[Data records]

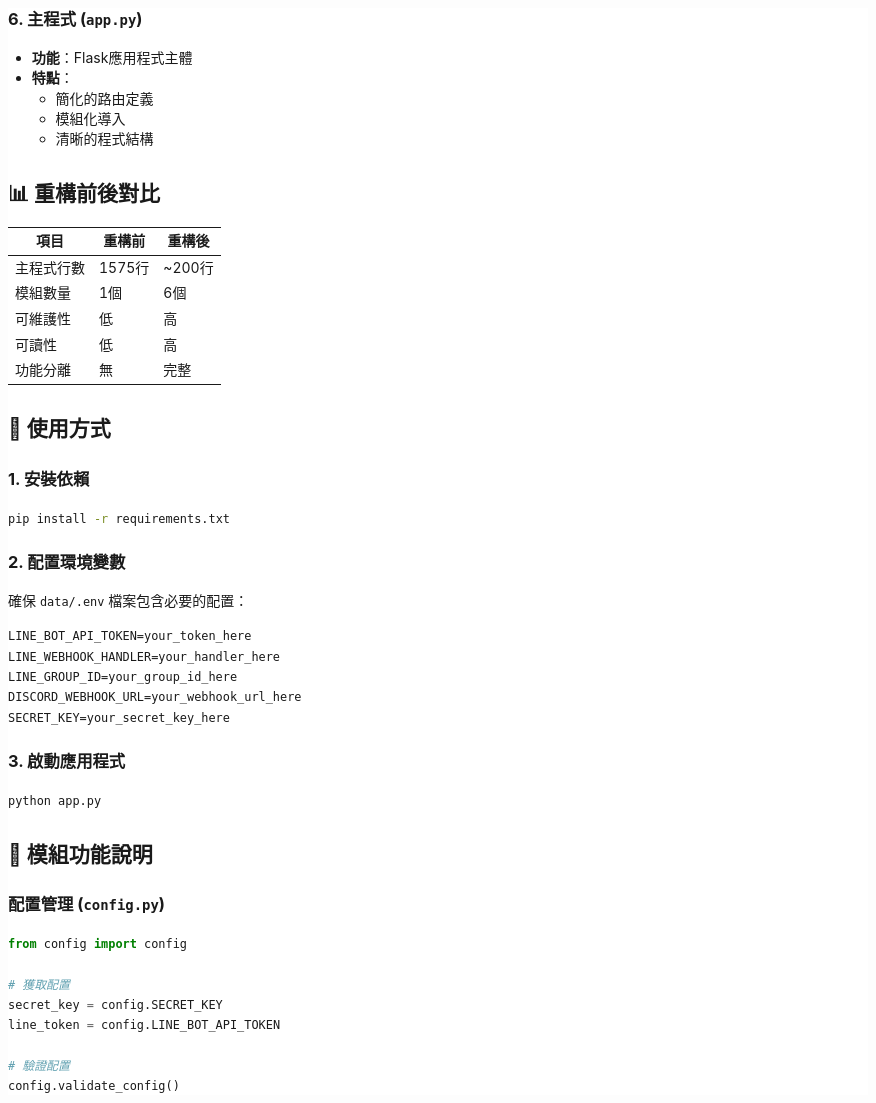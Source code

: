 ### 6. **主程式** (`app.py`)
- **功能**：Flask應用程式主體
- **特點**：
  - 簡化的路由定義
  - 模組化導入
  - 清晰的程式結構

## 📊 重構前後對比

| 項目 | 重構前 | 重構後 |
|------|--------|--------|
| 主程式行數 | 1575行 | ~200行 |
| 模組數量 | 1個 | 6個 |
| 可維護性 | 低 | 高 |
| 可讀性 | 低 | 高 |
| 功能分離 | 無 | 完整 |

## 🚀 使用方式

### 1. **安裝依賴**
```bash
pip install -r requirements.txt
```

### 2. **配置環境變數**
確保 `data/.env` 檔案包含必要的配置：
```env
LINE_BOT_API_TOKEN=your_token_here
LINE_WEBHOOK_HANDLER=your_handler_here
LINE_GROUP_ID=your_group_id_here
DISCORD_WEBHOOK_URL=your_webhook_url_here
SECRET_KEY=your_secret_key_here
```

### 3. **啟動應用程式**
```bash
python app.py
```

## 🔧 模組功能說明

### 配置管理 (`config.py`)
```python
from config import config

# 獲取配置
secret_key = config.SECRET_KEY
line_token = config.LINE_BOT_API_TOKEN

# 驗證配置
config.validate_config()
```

[/Data records]

[What needs to be done] What is needed is an exact copy of the data, without any pictures.

[Reply to the exercise]
Source code

: ### 6. **主程式** (`app.py`)
- **功能**：Flask應用程式主體
- **特點**：
  - 簡化的路由定義
  - 模組化導入
  - 清晰的程式結構

## 📊 重構前後對比

| 項目 | 重構前 | 重構後 |
|------|--------|--------|
| 主程式行數 | 1575行 | ~200行 |
| 模組數量 | 1個 | 6個 |
| 可維護性 | 低 | 高 |
| 可讀性 | 低 | 高 |
| 功能分離 | 無 | 完整 |

## 🚀 使用方式

### 1. **安裝依賴**
```bash
pip install -r requirements.txt
```

### 2. **配置環境變數**
確保 `data/.env` 檔案包含必要的配置：
```env
LINE_BOT_API_TOKEN=your_token_here
LINE_WEBHOOK_HANDLER=your_handler_here
LINE_GROUP_ID=your_group_id_here
DISCORD_WEBHOOK_URL=your_webhook_url_here
SECRET_KEY=your_secret_key_here
```

### 3. **啟動應用程式**
```bash
python app.py
```

## 🔧 模組功能說明

### 配置管理 (`config.py`)
```python
from config import config

# 獲取配置
secret_key = config.SECRET_KEY
line_token = config.LINE_BOT_API_TOKEN

# 驗證配置
config.validate_config()
```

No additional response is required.